> [SUPPLIED DATA]:
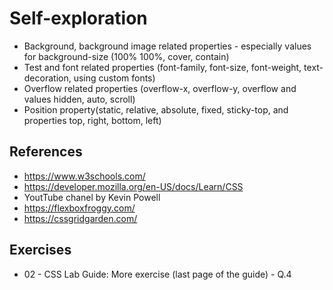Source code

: # Self-exploration

-   Background, background image related properties - especially values for background-size (100% 100%, cover, contain)
-   Test and font related properties (font-family, font-size, font-weight, text-decoration, using custom fonts)
-   Overflow related properties (overflow-x, overflow-y, overflow and values hidden, auto, scroll)
-   Position property(static, relative, absolute, fixed, sticky-top, and properties top, right, bottom, left)

## References

-   https://www.w3schools.com/
-   https://developer.mozilla.org/en-US/docs/Learn/CSS
-   YoutTube chanel by Kevin Powell
-   https://flexboxfroggy.com/
-   https://cssgridgarden.com/

## Exercises

-   02 - CSS Lab Guide: More exercise (last page of the guide) - Q.4
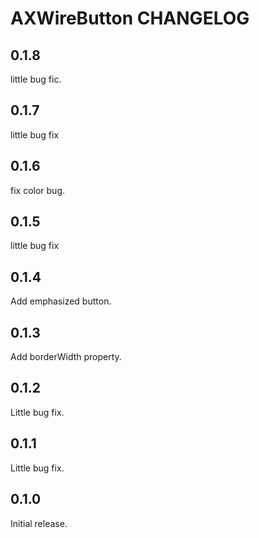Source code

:# AXWireButton CHANGELOG

## 0.1.8

little bug fic.

## 0.1.7

little bug fix

## 0.1.6

fix color bug.

## 0.1.5

little bug fix

## 0.1.4

Add emphasized button.

## 0.1.3

Add borderWidth property.

## 0.1.2

Little bug fix.

## 0.1.1

Little bug fix.

## 0.1.0

Initial release.
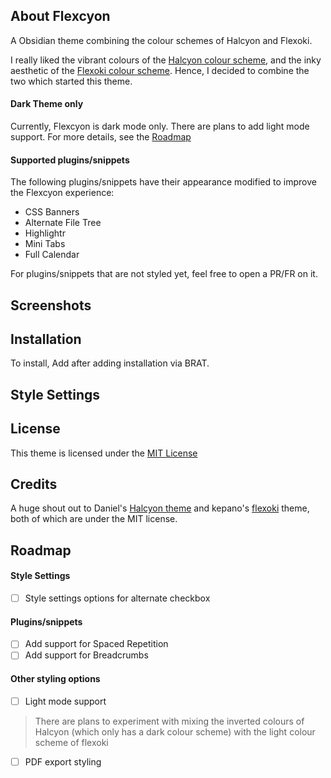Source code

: ## About Flexcyon
A Obsidian theme combining the colour schemes of Halcyon and Flexoki.

I really liked the vibrant colours of the [Halcyon colour scheme](https://halcyon-theme.netlify.app/), and the inky aesthetic of the [Flexoki colour scheme](https://stephango.com/flexoki). Hence, I decided to combine the two which started this theme.

#### Dark Theme only
Currently, Flexcyon is dark mode only. There are plans to add light mode support. For more details, see the [Roadmap](#Roadmap)

#### Supported plugins/snippets
The following plugins/snippets have their appearance modified to improve the Flexcyon experience:
- CSS Banners
- Alternate File Tree
- Highlightr
- Mini Tabs
- Full Calendar

For plugins/snippets that are not styled yet, feel free to open a PR/FR on it.

## Screenshots

## Installation
To install, 
Add after adding installation via BRAT.

## Style Settings

## License
This theme is licensed under the [MIT License](./LICENSE)

## Credits
A huge shout out to Daniel's [Halcyon theme](https://github.com/dbarenholz/halcyon-obsidian) and kepano's [flexoki](https://github.com/kepano/flexoki-obsidian) theme, both of which are under the MIT license.

## Roadmap

#### Style Settings
- [ ] Style settings options for alternate checkbox

#### Plugins/snippets
- [ ] Add support for Spaced Repetition
- [ ] Add support for Breadcrumbs

#### Other styling options
- [ ] Light mode support
 > There are plans to experiment with mixing the inverted colours of Halcyon (which only has a dark colour scheme) with the light colour scheme of flexoki
- [ ] PDF export styling

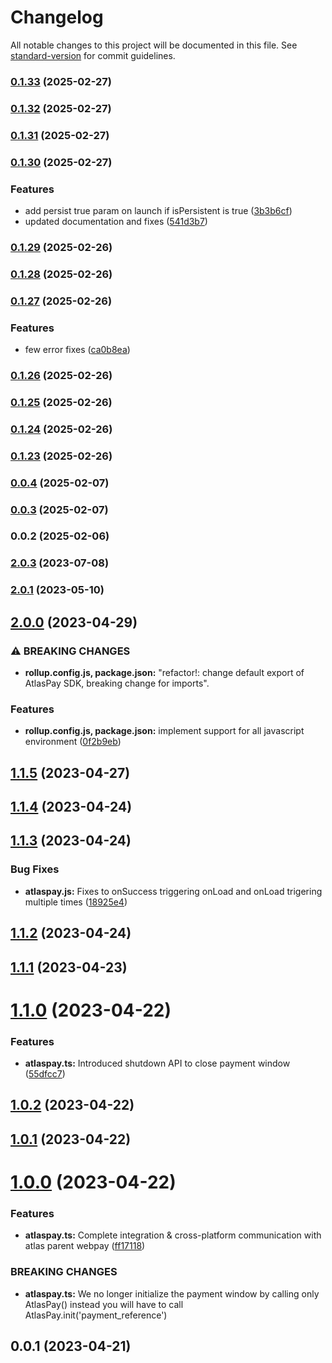# Changelog

All notable changes to this project will be documented in this file. See [standard-version](https://github.com/conventional-changelog/standard-version) for commit guidelines.

### [0.1.33](https://github.com/RavenPayAfrica/bankbox-me-sdk/compare/v0.1.32...v0.1.33) (2025-02-27)

### [0.1.32](https://github.com/RavenPayAfrica/bankbox-me-sdk/compare/v0.1.31...v0.1.32) (2025-02-27)

### [0.1.31](https://github.com/RavenPayAfrica/bankbox-me-sdk/compare/v0.1.30...v0.1.31) (2025-02-27)

### [0.1.30](https://github.com/RavenPayAfrica/bankbox-me-sdk/compare/v0.1.29...v0.1.30) (2025-02-27)


### Features

* add persist true param on launch if isPersistent is true ([3b3b6cf](https://github.com/RavenPayAfrica/bankbox-me-sdk/commit/3b3b6cf968a760993168378085db909c10d348d7))
* updated documentation and fixes ([541d3b7](https://github.com/RavenPayAfrica/bankbox-me-sdk/commit/541d3b7c34b23b0653528f589907beb27959c2c9))

### [0.1.29](https://github.com/RavenPayAfrica/bankbox-me-sdk/compare/v0.1.28...v0.1.29) (2025-02-26)

### [0.1.28](https://github.com/RavenPayAfrica/bankbox-me-sdk/compare/v0.1.27...v0.1.28) (2025-02-26)

### [0.1.27](https://github.com/RavenPayAfrica/bankbox-me-sdk/compare/v0.1.26...v0.1.27) (2025-02-26)


### Features

* few error fixes ([ca0b8ea](https://github.com/RavenPayAfrica/bankbox-me-sdk/commit/ca0b8ea087ace597015e7f6932355b9c0e3a5576))

### [0.1.26](https://github.com/RavenPayAfrica/bankbox-me-sdk/compare/v0.1.25...v0.1.26) (2025-02-26)

### [0.1.25](https://github.com/RavenPayAfrica/bankbox-me-sdk/compare/v0.1.24...v0.1.25) (2025-02-26)

### [0.1.24](https://github.com/RavenPayAfrica/bankbox-me-sdk/compare/v0.1.23...v0.1.24) (2025-02-26)

### [0.1.23](https://github.com/RavenPayAfrica/bankbox-me-sdk/compare/v0.0.4...v0.1.23) (2025-02-26)

### [0.0.4](https://github.com/RavenPayAfrica/bankbox-me-sdk/compare/v0.0.3...v0.0.4) (2025-02-07)

### [0.0.3](https://github.com/RavenPayAfrica/bankbox-me-sdk/compare/v0.0.2...v0.0.3) (2025-02-07)

### 0.0.2 (2025-02-06)

### [2.0.3](https://github.com/RavenPayAfrica/atlas-webpay-node-sdk/compare/v2.0.2...v2.0.3) (2023-07-08)

### [2.0.1](https://github.com/RavenPayAfrica/atlas-webpay-node-sdk/compare/v2.0.0...v2.0.1) (2023-05-10)

## [2.0.0](https://github.com/RavenPayAfrica/atlas-webpay-node-sdk/compare/v1.1.5...v2.0.0) (2023-04-29)

### ⚠ BREAKING CHANGES

- **rollup.config.js, package.json:** "refactor!: change default export of AtlasPay SDK, breaking change for imports".

### Features

- **rollup.config.js, package.json:** implement support for all javascript environment ([0f2b9eb](https://github.com/RavenPayAfrica/atlas-webpay-node-sdk/commit/0f2b9ebcfb28cb421e89023eb7fb6c02b49ac825))

<a name="1.1.5"></a>

## [1.1.5](https://github.com/RavenPayAfrica/atlas-webpay-node-sdk/compare/v1.1.4...v1.1.5) (2023-04-27)

<a name="1.1.4"></a>

## [1.1.4](https://github.com/RavenPayAfrica/atlas-webpay-node-sdk/compare/v1.1.3...v1.1.4) (2023-04-24)

<a name="1.1.3"></a>

## [1.1.3](https://github.com/RavenPayAfrica/atlas-webpay-node-sdk/compare/v1.1.2...v1.1.3) (2023-04-24)

### Bug Fixes

- **atlaspay.js:** Fixes to onSuccess triggering onLoad and onLoad trigering multiple times ([18925e4](https://github.com/RavenPayAfrica/atlas-webpay-node-sdk/commit/18925e4))

<a name="1.1.2"></a>

## [1.1.2](https://github.com/RavenPayAfrica/atlas-webpay-node-sdk/compare/v1.1.1...v1.1.2) (2023-04-24)

<a name="1.1.1"></a>

## [1.1.1](https://github.com/RavenPayAfrica/atlas-webpay-node-sdk/compare/v1.1.0...v1.1.1) (2023-04-23)

<a name="1.1.0"></a>

# [1.1.0](https://github.com/RavenPayAfrica/atlas-webpay-node-sdk/compare/v1.0.2...v1.1.0) (2023-04-22)

### Features

- **atlaspay.ts:** Introduced shutdown API to close payment window ([55dfcc7](https://github.com/RavenPayAfrica/atlas-webpay-node-sdk/commit/55dfcc7))

<a name="1.0.2"></a>

## [1.0.2](https://github.com/RavenPayAfrica/atlas-webpay-node-sdk/compare/v1.0.1...v1.0.2) (2023-04-22)

<a name="1.0.1"></a>

## [1.0.1](https://github.com/RavenPayAfrica/atlas-webpay-node-sdk/compare/v1.0.0...v1.0.1) (2023-04-22)

<a name="1.0.0"></a>

# [1.0.0](https://github.com/RavenPayAfrica/atlas-webpay-node-sdk/compare/v0.0.2...v1.0.0) (2023-04-22)

### Features

- **atlaspay.ts:** Complete integration & cross-platform communication with atlas parent webpay ([ff17118](https://github.com/RavenPayAfrica/atlas-webpay-node-sdk/commit/ff17118))

### BREAKING CHANGES

- **atlaspay.ts:** We no longer initialize the payment window by calling only AtlasPay() instead you
  will have to call AtlasPay.init('payment_reference')

<a name="0.0.1"></a>

## 0.0.1 (2023-04-21)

> [YOUR ASSIGNMENT]: Wherever the string "under" is found in the listing above, copy the line that contains it.

> [TASK RESULT]:
This theme is licensed under the [MIT License](./LICENSE)
A huge shout out to Daniel's [Halcyon theme](https://github.com/dbarenholz/halcyon-obsidian) and kepano's [flexoki](https://github.com/kepano/flexoki-obsidian) theme, both of which are under the MIT license.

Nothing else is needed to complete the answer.